Some of the obstacles we face, like protected events – of which 2018 has plenty – are predictable, while others are more difficult to manage. Even with our close ties to the Met Office, for example, we can never be completely sure what weather conditions we’ll face.
If we’re to stay on schedule and carry out the necessary work without negatively impacting our customers, and their audiences, it’s crucial that we give issues like these the right level of attention.
Navigating protected events
Arqiva operates behind the scenes, and it’s always been that way. We have a huge role to play in keeping the UK entertained and informed through television and radio, but very few people are aware of the work we do, and that’s how we need to keep it – especially during a project like this.
It’s important that our 700MHz clearance work doesn’t affect the viewing pleasure of the masses. There’s always a minor risk of disruption while we’re adjusting the country’s TV infrastructure, but we’re extremely careful to ensure nothing happens during major televised events. This year alone, we’ve paused work during the 2018 Winter Olympics in PyeongChang, May’s royal wedding, Wimbledon and the 2018 FIFA World Cup - and plans are in place to do the same for similar events in the next couple of years. It’s the best way of ensuring our customers’ high-profile content continues to reach its intended audience, even when it’s not quite ‘business as usual’ for us.
Working hard, whatever the weather
We – and we’re talking about our engineers more than anyone here – spend a lot of time identifying potential issues and developing contingency plans when we’re working on something this big. Unlike resources and scheduling, the weather is something we can’t ever control. We’re experiencing more extremes at both ends of the seasonal scale; summer’s heatwaves are often followed by months of rain, wind and even snow. The latter undoubtedly gets in the way, with lower temperatures impacting equipment and power-generation, while also making field work difficult - but we do everything in our power to counter it.
Even when we’re not working on a project of this scale, we must be mindful of the weather. Our field teams carry out winter preparedness training to make sure they can work safely and effectively in less comfortable conditions, for example. We also have a fleet of 150 four-wheel-drive vehicles that help our engineers navigate difficult terrain in the winter.

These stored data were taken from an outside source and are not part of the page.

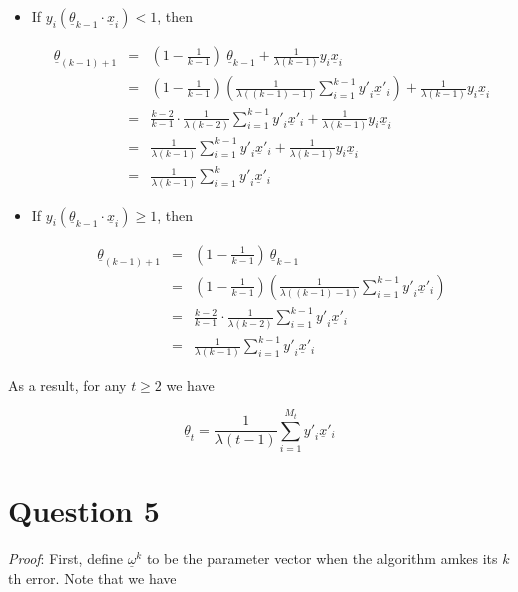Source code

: \documentclass[12pt]{article}
\begin{document}
\begin{itemize}
\item If $y_i(\underline {\theta}_{k-1} \cdot \underline {x}_i) < 1$, then

\begin{eqnarray*}
\underline {\theta}_{(k-1)+1} & = & (1 - \frac {1}{k-1}) \: \underline
{\theta}_{k-1} + \frac {1}{\lambda (k-1)} y_i \underline {x}_i \\
& = & (1 - \frac {1}{k-1}) (\frac {1}{\lambda ((k-1)-1)}
\sum_{i=1}^{k-1} {{y'}_i \underline {x}'_i}) 
 + \frac {1}{\lambda (k-1)} y_i \underline {x}_i \\
& = & \frac {k-2}{k-1} \cdot \frac {1}{\lambda (k-2)} \sum_{i=1}^{k-1}
{{y'}_i \underline {x}'_i} + \frac {1}{\lambda 
  (k-1)} y_i \underline {x}_i \\
& = & \frac {1}{\lambda (k-1)} \sum_{i=1}^{k-1} {{y'}_i \underline
  {x}'_i} + \frac {1}{\lambda (k-1)} y_i \underline {x}_i \\
& = & \frac {1}{\lambda (k-1)} \sum_{i=1}^{k} {{y'}_i \underline
  {x}'_i}
\end{eqnarray*}

\item If $y_i(\underline {\theta}_{k-1} \cdot \underline {x}_i) \ge
  1$, then

\begin{eqnarray*}
\underline {\theta}_{(k-1)+1} & = & (1 - \frac {1}{k-1}) \: \underline
{\theta}_{k-1} \\
& = & (1 - \frac {1}{k-1}) (\frac {1}{\lambda ((k-1)-1)}
\sum_{i=1}^{k-1} {{y'}_i \underline {x}'_i}) \\
& = & \frac {k-2}{k-1} \cdot \frac {1}{\lambda (k-2)}
\sum_{i=1}^{k-1} {{y'}_i \underline {x}'_i} \\
& = & \frac {1}{\lambda (k-1)} \sum_{i=1}^{k-1} {{y'}_i \underline
  {x}'_i}
\end{eqnarray*}
\end{itemize}

As a result, for any $t \ge 2$ we have

\begin{equation*}
  \underline {\theta}_{t} = \frac {1}{\lambda (t-1)} \sum_{i=1}^{M_t}
  {{y'}_i \underline {x}'_i}
\end{equation*}

\section*{Question 5}

\textit {Proof}: First, define $\underline {\omega}^k$ to be the
parameter vector when the algorithm amkes its $k$th error. Note that
we have
\end{document}
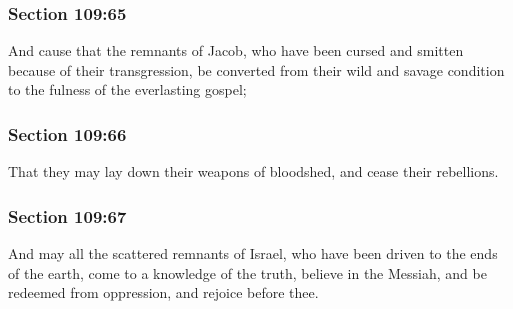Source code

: 	\subsubsection{Section 109:65} %
		\label{DC109-65}

		And cause that the remnants of Jacob, who have been cursed and smitten because of their transgression, be converted from their wild and savage condition to the fulness of the everlasting gospel;


	\subsubsection{Section 109:66} %
		\label{DC109-66}

		That they may lay down their weapons of bloodshed, and cease their rebellions.


	\subsubsection{Section 109:67} %
		\label{DC109-67}

		And may all the scattered remnants of Israel, who have been driven to the ends of the earth, come to a knowledge of the truth, believe in the Messiah, and be redeemed from oppression, and rejoice before thee.


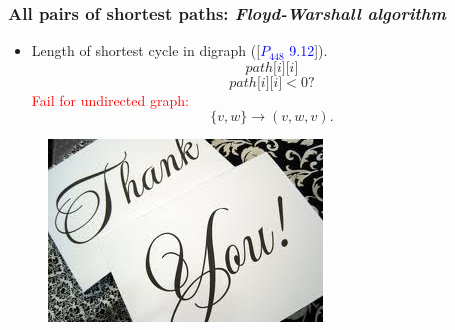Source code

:\begin{frame}
  \frametitle{All pairs of shortest paths: \emph{Floyd-Warshall algorithm}}

  \begin{itemize}
    \item Length of shortest cycle in digraph ([\textcolor{blue}{$P_{448}$ 9.12}]).
    \[
      path \lbrack i \rbrack \lbrack i \rbrack
    \]
    \[
      path \lbrack i \rbrack \lbrack i \rbrack < 0 ?
    \]
    \textcolor{red}{Fail for undirected graph:}
    \[
      \lbrace v, w \rbrace \to (v,w,v).
    \]
  \end{itemize}

\end{frame}


\begin{frame}
  \begin{figure}
    \begin{center}
      \includegraphics[scale=0.60]{figure/thank}
      \label{fig:thank}
    \end{center}
  \end{figure}
\end{frame} 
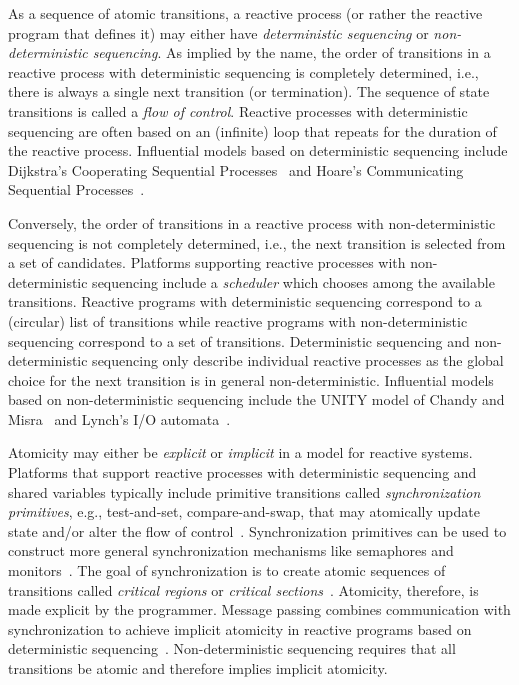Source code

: As a sequence of atomic transitions, a reactive process (or rather the reactive program that defines it) may either have \emph{deterministic sequencing} or \emph{non-deterministic sequencing}.
As implied by the name, the order of transitions in a reactive process with deterministic sequencing is completely determined, i.e., there is always a single next transition (or termination).
The sequence of state transitions is called a \emph{flow of control}.
Reactive processes with deterministic sequencing are often based on an (infinite) loop that repeats for the duration of the reactive process.
Influential models based on deterministic sequencing include Dijkstra's Cooperating Sequential Processes~\cite{dijkstra1965cooperating} and Hoare's Communicating Sequential Processes~\cite{hoare1978communicating}.

Conversely, the order of transitions in a reactive process with non-deterministic sequencing is not completely determined, i.e., the next transition is selected from a set of candidates.
Platforms supporting reactive processes with non-deterministic sequencing include a \emph{scheduler} which chooses among the available transitions.
Reactive programs with deterministic sequencing correspond to a (circular) list of transitions while reactive programs with non-deterministic sequencing correspond to a set of transitions.
Deterministic sequencing and non-deterministic sequencing only describe individual reactive processes as the global choice for the next transition is in general non-deterministic.
Influential models based on non-deterministic sequencing include the UNITY model of Chandy and Misra~\cite{chandy1989parallel} and Lynch's I/O automata~\cite{nancy1996distributed}.

Atomicity may either be \emph{explicit} or \emph{implicit} in a model for reactive systems.
Platforms that support reactive processes with deterministic sequencing and shared variables typically include primitive transitions called \emph{synchronization primitives}, e.g., test-and-set, compare-and-swap, that may atomically update state and/or alter the flow of control~\cite{andrews1983concepts}.
Synchronization primitives can be used to construct more general synchronization mechanisms like semaphores and monitors~\cite{dijkstra1965cooperating}.
The goal of synchronization is to create atomic sequences of transitions called \emph{critical regions} or \emph{critical sections}~\cite{andrews1983concepts}.
Atomicity, therefore, is made explicit by the programmer.
Message passing combines communication with synchronization to achieve implicit atomicity in reactive programs based on deterministic sequencing~\cite{andrews1983concepts}.
Non-deterministic sequencing requires that all transitions be atomic and therefore implies implicit atomicity.


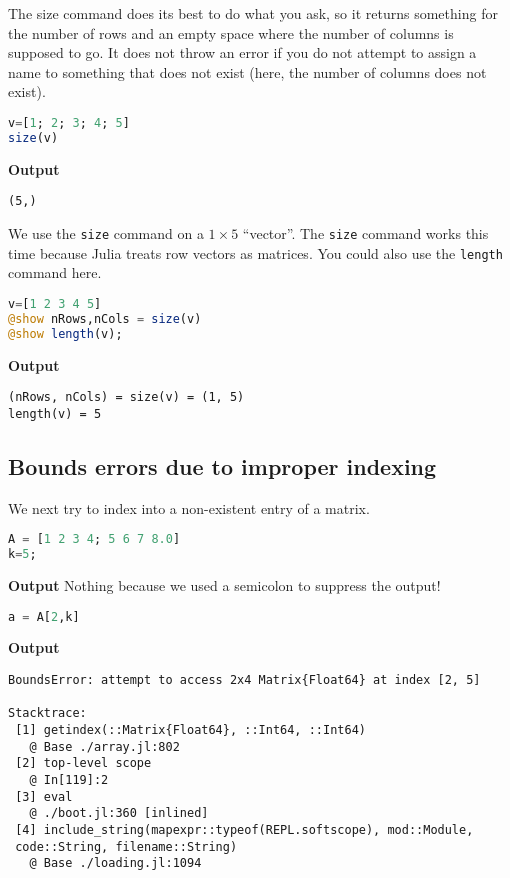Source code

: The size command does its best to do what you ask, so it returns something for the number of rows and an empty space where the number of columns is supposed to go. It does not throw an error if you do not attempt to assign a name to something that does not exist (here, the number of columns does not exist).

\begin{lstlisting}[language=Julia,style=mystyle]
v=[1; 2; 3; 4; 5]
size(v)
\end{lstlisting}
\textbf{Output} 
\begin{verbatim}
(5,)
\end{verbatim}

We use the \texttt{size} command on a $ 1 \times 5$ ``vector''. The \texttt{size} command works this time because Julia treats row vectors as matrices. You could also use the \texttt{length} command here. 
\begin{lstlisting}[language=Julia,style=mystyle]
v=[1 2 3 4 5]
@show nRows,nCols = size(v)
@show length(v);
\end{lstlisting}
\textbf{Output} 
\begin{verbatim}
(nRows, nCols) = size(v) = (1, 5)
length(v) = 5
\end{verbatim}

\subsection{Bounds errors due to improper indexing}

We next try to index into a non-existent entry of a matrix.

\begin{lstlisting}[language=Julia,style=mystyle]
A = [1 2 3 4; 5 6 7 8.0]
k=5;
\end{lstlisting}
\textbf{Output} 
Nothing because we used a semicolon to suppress the output!

\begin{lstlisting}[language=Julia,style=mystyle]
a = A[2,k]
\end{lstlisting}
\textbf{Output} 
\begin{verbatim}
BoundsError: attempt to access 2x4 Matrix{Float64} at index [2, 5]

Stacktrace:
 [1] getindex(::Matrix{Float64}, ::Int64, ::Int64)
   @ Base ./array.jl:802
 [2] top-level scope
   @ In[119]:2
 [3] eval
   @ ./boot.jl:360 [inlined]
 [4] include_string(mapexpr::typeof(REPL.softscope), mod::Module, 
 code::String, filename::String)
   @ Base ./loading.jl:1094
\end{verbatim}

Measures like these are undoubtedly paying off as we work to clear the 700MHz band for 2020.
Managing our resources
It’s rarely quiet at Arqiva. In terms of scale, our last comparable project was the digital switch over which took place between 2008 and 2013. Some of the engineers, technicians and project managers that made all of that go so smoothly are the same people working on the 700MHz clearance programme now, and with good reason: they’re the experts.
In between these two major undertakings, we also extended the DAB radio networks, so there’s been a lot happening. As an organisation, we’ve had to manage our resources extremely carefully. We’ve been careful to take the right people from one project to the next at the most effective times, while also bringing in additional staff where necessary.
Our relationships with suppliers, contractors and our industry peers are also vital to the 700MHz clearance programme’s success – if there’s something we can’t do or sort ourselves, we’re able to confidently rely on others, and vice-versa. It’s crucial that we work effectively as part of the broadcast eco-system during this project, just as we always have.
Playing our part
We’re more experienced and better positioned than anyone at helping Ofcom and the Government achieve their 700Mhz clearance objectives, but it was never going to be a walk in the park.
The challenges we face – working around protected events, overcoming poor weather and managing resources being just three of the biggest – are constant considerations for everyone here, and they force us to operate intelligently and efficiently. Preparation is a huge part of getting jobs like this right as our customers and partners have come to expect; our forethought has kept us on schedule to this point, and it will no doubt help to ensure the project is seen through to the end with minimal disruption.